A recovery in oil prices, which boosted index heavyweights BP (BP.) and Royal Dutch Shell (RDSB), and continuing Brexit-related weakness in sterling lifted the FTSE 100 34 points higher by the close to 7,038.95.
On Monday (3 December), Tuesday (4 December) and Wednesday (5 December) next week purchasing managers’ index data covering the manufacturing, construction and services industry in the UK are released. These come ahead of a looming vote on Prime Minister Theresa May’s Brexit deal which is expected to face defeat when it is voted on by MPs on 11 December. Next Thursday (6 December) oil producers cartel OPEC is set to meet in Vienna (see Economic update). Friday (7 December) sees the release of US non-farm payrolls data. The earliest release, based on hard data, to provide an insight into the health of the world’s largest economy.
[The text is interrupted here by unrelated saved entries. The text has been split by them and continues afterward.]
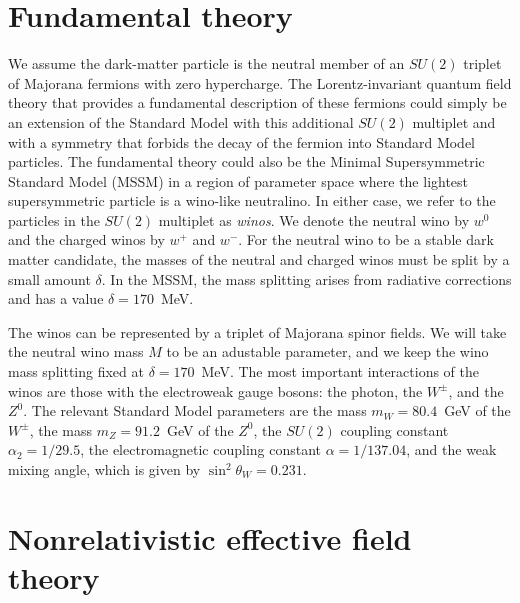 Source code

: \documentclass[%
 reprint,
 amsmath,amssymb,
 aps,
]{revtex4-1}
\begin{document}
\section{Fundamental theory}
\label{sec:QFT}

We assume the dark-matter particle is the neutral member of an $SU(2)$ triplet of Majorana fermions with zero hypercharge. 
The Lorentz-invariant quantum field theory that provides a fundamental  description of these fermions could simply be an extension of the Standard Model with this additional $SU(2)$ multiplet and with a symmetry that forbids the decay of the fermion into Standard Model particles. 
The fundamental theory could also be the Minimal Supersymmetric Standard Model (MSSM) in a region of parameter space where the lightest supersymmetric particle is a wino-like neutralino.
In either case, we refer to the particles in the $SU(2)$ multiplet as {\it winos}. 
We denote the neutral wino by $w^0$ and the charged winos by $w^+$ and $w^-$. 
For the neutral wino to be a stable dark matter candidate, the masses of the neutral and charged winos must be split by a small amount $\delta$. 
In the MSSM, the mass splitting arises from radiative corrections and has a value $\delta=170$~MeV.

The winos can be represented by a triplet of Majorana spinor fields.
We will take the neutral wino mass $M$ to be an adustable parameter, and we keep the wino mass splitting fixed at $\delta= 170$~MeV.
The most important interactions of the winos are those with the electroweak gauge bosons: the photon, the $W^\pm$, and the $Z^0$.
The relevant Standard Model parameters are the mass $m_W = 80.4$~GeV of the $W^\pm$, the mass $m_Z = 91.2$~GeV of the $Z^0$, the $SU(2)$ coupling constant $\alpha_2= 1/29.5$, the electromagnetic coupling constant $\alpha = 1/137.04$, and the weak mixing angle, which is given by $\sin^2 \theta_W = 0.231$.


\section{Nonrelativistic  effective field theory}
\label{sec:NREFT}
\end{document}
Investors in the high-street banks breathed a sigh of relief this week after the Bank of England’s stress test (29 November) showed that they are more resilient to a deep global recession than they were during the financial crisis. Shares in Royal Bank of Scotland (RBS), which is still 62%-owned by the Government, enjoyed the biggest bounce as investors reacted to the news, followed by Lloyds (LLOY) and Barclays (BARC).
According to the stress-test results, the UK banking system could weather ‘deep simultaneous recessions in the UK and global economies that are more severe than the global financial crisis… combined with large falls in asset prices and a separate stress of misconduct costs’. Despite potential losses of £140 billion due to write-downs on loans and assets under the most extreme scenario, the banks’ overall core equity tier 1 (CET1) ratio, a measure of the ability of a bank’s balance sheet to weather financial shocks, would still be twice the level before the financial crisis and above the new, higher ‘hurdle rates’. The ultimate upshot is that even in a worst-case scenario none of the banks would need to raise more capital to continue lending and there is no need to change their current dividend pay-out plans.
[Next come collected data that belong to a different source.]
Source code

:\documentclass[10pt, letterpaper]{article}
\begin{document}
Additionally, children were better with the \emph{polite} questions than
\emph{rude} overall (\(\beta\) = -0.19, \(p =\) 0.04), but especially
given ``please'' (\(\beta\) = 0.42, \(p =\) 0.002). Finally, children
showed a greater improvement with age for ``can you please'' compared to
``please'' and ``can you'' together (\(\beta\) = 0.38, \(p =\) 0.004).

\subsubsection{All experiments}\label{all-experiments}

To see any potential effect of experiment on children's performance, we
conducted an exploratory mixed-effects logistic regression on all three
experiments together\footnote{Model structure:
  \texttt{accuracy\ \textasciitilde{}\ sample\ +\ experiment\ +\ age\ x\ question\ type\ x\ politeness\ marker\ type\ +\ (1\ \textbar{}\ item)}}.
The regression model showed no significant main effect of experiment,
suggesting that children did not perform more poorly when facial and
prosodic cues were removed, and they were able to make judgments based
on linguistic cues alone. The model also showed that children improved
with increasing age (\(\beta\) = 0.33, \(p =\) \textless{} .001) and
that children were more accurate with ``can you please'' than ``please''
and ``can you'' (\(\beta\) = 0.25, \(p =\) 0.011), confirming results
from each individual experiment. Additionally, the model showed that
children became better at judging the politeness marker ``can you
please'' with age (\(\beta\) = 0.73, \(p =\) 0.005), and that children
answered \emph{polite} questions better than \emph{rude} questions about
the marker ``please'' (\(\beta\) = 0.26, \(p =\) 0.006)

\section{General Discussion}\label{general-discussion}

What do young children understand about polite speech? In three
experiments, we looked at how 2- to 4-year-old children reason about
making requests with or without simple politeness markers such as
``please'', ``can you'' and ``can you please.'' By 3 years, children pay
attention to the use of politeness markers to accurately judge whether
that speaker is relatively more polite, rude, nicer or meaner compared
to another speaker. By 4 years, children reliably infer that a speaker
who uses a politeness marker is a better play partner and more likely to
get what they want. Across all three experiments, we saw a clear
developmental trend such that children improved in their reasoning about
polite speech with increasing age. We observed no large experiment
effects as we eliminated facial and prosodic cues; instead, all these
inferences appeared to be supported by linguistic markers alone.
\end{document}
Producers’ cartel OPEC is widely expected to take some action to curb output at its meeting next Thursday (6 December). In the current climate this is likely to do little more than stabilise oil prices. If OPEC fails to act, then another big fall cannot be ruled out. US included more waivers in its sanctions on major oil producer Iran than expected. This meant Iranian production and exports remained robust at a time when Saudi Arabia had been ramping up its own output to compensate for an anticipated shortfall.
Investors looking for exposure to the health care sector could consider Source US Health Care (XLVP) which provides exposure to a basket of US health care stocks for an ongoing charge of 0.14%.
4 December – Investors will be expecting plumbing products specialist Ferguson’s (FERG) first quarter update to reflect its exposure to a relatively buoyant US economy. The US accounts for around 80% of its sales and 90% of its operating profit. As well as selling plumbing fittings, Ferguson provides water-related products to utility companies and their contractors through its Waterworks unit.
6 December – British fashion label Ted Baker (TED) will be aiming to bounce back from a disappointing set of first half results, linked to weather and a hit associated with its concessions in troubled department store House of Fraser, when it updates on trading. Online sales, which have been growing rapidly, may be a rare bright spot.